Given the positive organizational principles associated with total quality management (TQM) – customer focus, continuous improvement, and process management – one would assume…
Abstract
Purpose
Given the positive organizational principles associated with total quality management (TQM) – customer focus, continuous improvement, and process management – one would assume TQM's application is universally beneficial across businesses. Generally, research supports that notion. However, given resource limitations and shallow management teams in small businesses, there are multiple challenges in implementing TQM in small and medium-sized enterprises (SMEs). Therefore, small business leaders should benefit from knowledge linking other management practices to TQM’s positive effect on small firm performance, which enhances these leaders' return on TQM investment.
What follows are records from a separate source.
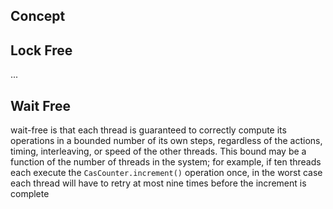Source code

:Concept
---



## Lock Free

...


## Wait Free


wait-free is that each thread is guaranteed to correctly compute its operations in a bounded number of its own steps, regardless of the actions, timing, interleaving, or speed of the other threads. This bound may be a function of the number of threads in the system; for example, if ten threads each execute the `CasCounter.increment()` operation once, in the worst case each thread will have to retry at most nine times before the increment is complete

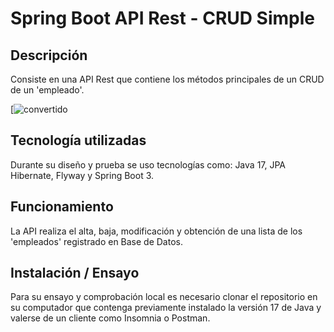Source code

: # Spring Boot API Rest - CRUD Simple
## Descripción
Consiste en una API Rest que contiene los métodos principales de un CRUD de un 'empleado'.

[![convertido](https://th.bing.com/th/id/OIP.8T-A0VXHyVMpArtaF1r7TgHaDy?pid=ImgDet&rs=1)
## Tecnología utilizadas
Durante su diseño y prueba se uso tecnologías como: Java 17, JPA Hibernate, Flyway y Spring Boot 3.
## Funcionamiento
La API realiza  el alta, baja, modificación y obtención de una lista de los 'empleados' registrado en Base de Datos.
## Instalación / Ensayo
Para su ensayo y comprobación local es necesario clonar el repositorio en su computador que contenga previamente instalado la versión 17 de Java y valerse de un cliente como Insomnia o Postman.



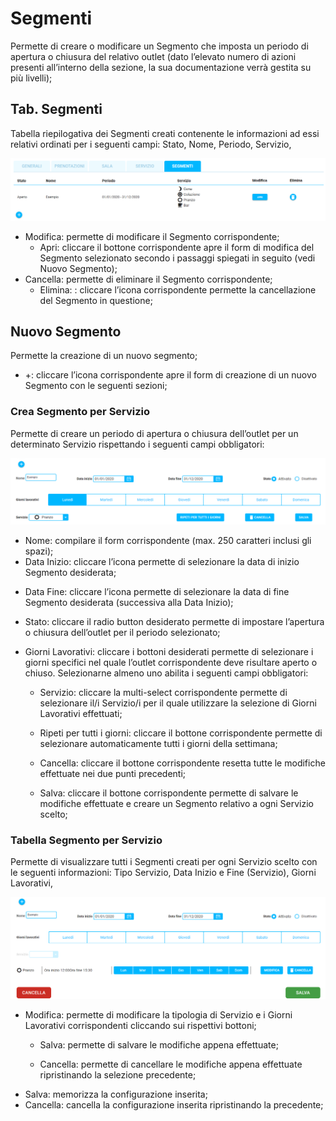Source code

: # Segmenti

Permette di creare o modificare un Segmento che imposta un periodo di apertura o chiusura del relativo outlet (dato l’elevato numero di azioni presenti all’interno della sezione, la sua documentazione verrà gestita su più livelli);

## Tab. Segmenti 

Tabella riepilogativa dei Segmenti creati contenente le informazioni ad essi relativi ordinati per i seguenti campi: Stato, Nome, Periodo, Servizio,

![Tab-Segmenti](../../assets/img/imgSettings/Tab-Segmenti.png#largerMobile)

* <div>Modifica: permette di modificare il Segmento corrispondente;</div>
    
    * Apri: cliccare il bottone corrispondente apre il form di modifica del Segmento selezionato secondo i passaggi spiegati in seguito (vedi Nuovo Segmento);

* <div>Cancella: permette di eliminare il Segmento corrispondente;</div>

    * Elimina: : cliccare l’icona corrispondente permette la cancellazione del Segmento in questione;

## Nuovo Segmento

<div>Permette la creazione di un nuovo segmento;</div>

* +: cliccare l’icona corrispondente apre il form di creazione di un nuovo Segmento con le seguenti sezioni;

### Crea Segmento per Servizio

Permette di creare un periodo di apertura o chiusura dell’outlet per un determinato Servizio rispettando i seguenti campi obbligatori:

![Nuovo-Segmento](../../assets/img/imgSettings/Nuovo-Segmento.png#mobile)

* <div>Nome: compilare il form corrispondente (max. 250 caratteri inclusi gli spazi);</div>

* <div>Data Inizio: cliccare l’icona  permette di selezionare la data di inizio Segmento desiderata;</div>

* Data Fine: cliccare l’icona  permette di selezionare la data di fine Segmento desiderata (successiva alla Data Inizio);

* Stato: cliccare il radio button desiderato permette di impostare l’apertura o chiusura dell’outlet per il periodo selezionato;

* Giorni Lavorativi: cliccare i bottoni desiderati permette di selezionare i giorni specifici nel quale l’outlet corrispondente deve risultare aperto o chiuso. Selezionarne almeno uno abilita i seguenti campi obbligatori:

    * Servizio: cliccare la multi-select corrispondente permette di selezionare il/i Servizio/i per il quale utilizzare la selezione di Giorni Lavorativi effettuati;

    * Ripeti per tutti i giorni: cliccare il bottone corrispondente permette di selezionare automaticamente tutti i giorni della settimana;

    * Cancella: cliccare il bottone corrispondente resetta tutte le modifiche effettuate nei due punti precedenti;

    * Salva: cliccare il bottone corrispondente permette di salvare le modifiche effettuate e creare un Segmento relativo a ogni Servizio scelto;

### Tabella Segmento per Servizio

Permette di visualizzare tutti i Segmenti creati per ogni Servizio scelto con le seguenti informazioni: Tipo Servizio, Data Inizio e Fine (Servizio), Giorni Lavorativi,

![Nuovo-Segmento2](../../assets/img/imgSettings/Nuovo-Segmento2.png#nuovo-segmento2)

* Modifica: permette di modificare la tipologia di Servizio e i Giorni Lavorativi corrispondenti cliccando sui rispettivi bottoni;

    * <div>Salva: permette di salvare le modifiche appena effettuate;</div>

    * Cancella: permette di cancellare le modifiche appena effettuate ripristinando la selezione precedente;

* <div>Salva: memorizza la configurazione inserita;</div>

* <div>Cancella: cancella la configurazione inserita ripristinando la precedente;</div>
Design/methodology/approach
The authors apply partial least squares structural equation modeling (PLS-SEM) to explore TQM’s effect on small business performance and how other management practices enhance that relationship. Specifically, the authors explore how a comprehensive strategic approach (CSA) – a higher-order construct consisting of strategic planning, goal setting, and financial ratio analysis – moderates the relationship between TQM and small business performance. Given the complexity of the authors' model, the application of higher-order constructs, and the exploratory nature of this work, PLS-SEM is well suited for this study.
Findings
Consistent with prior research, the authors found that TQM (also a higher-order construct, consisting of seven lower-order constructs) positively impacts small firm performance. In addition, the authors found that CSA positively moderates the relationship between TQM and financial performance.
Originality/value
TQM’s effect on small business performance is enhanced when leaders implement a CSA. In other words, when small business leaders strategically plan, set goals, and analyze financial ratios, TQM's positive effect on firm performance is enhanced. This finding provides business leaders insights for how to maximize the TQM investment return.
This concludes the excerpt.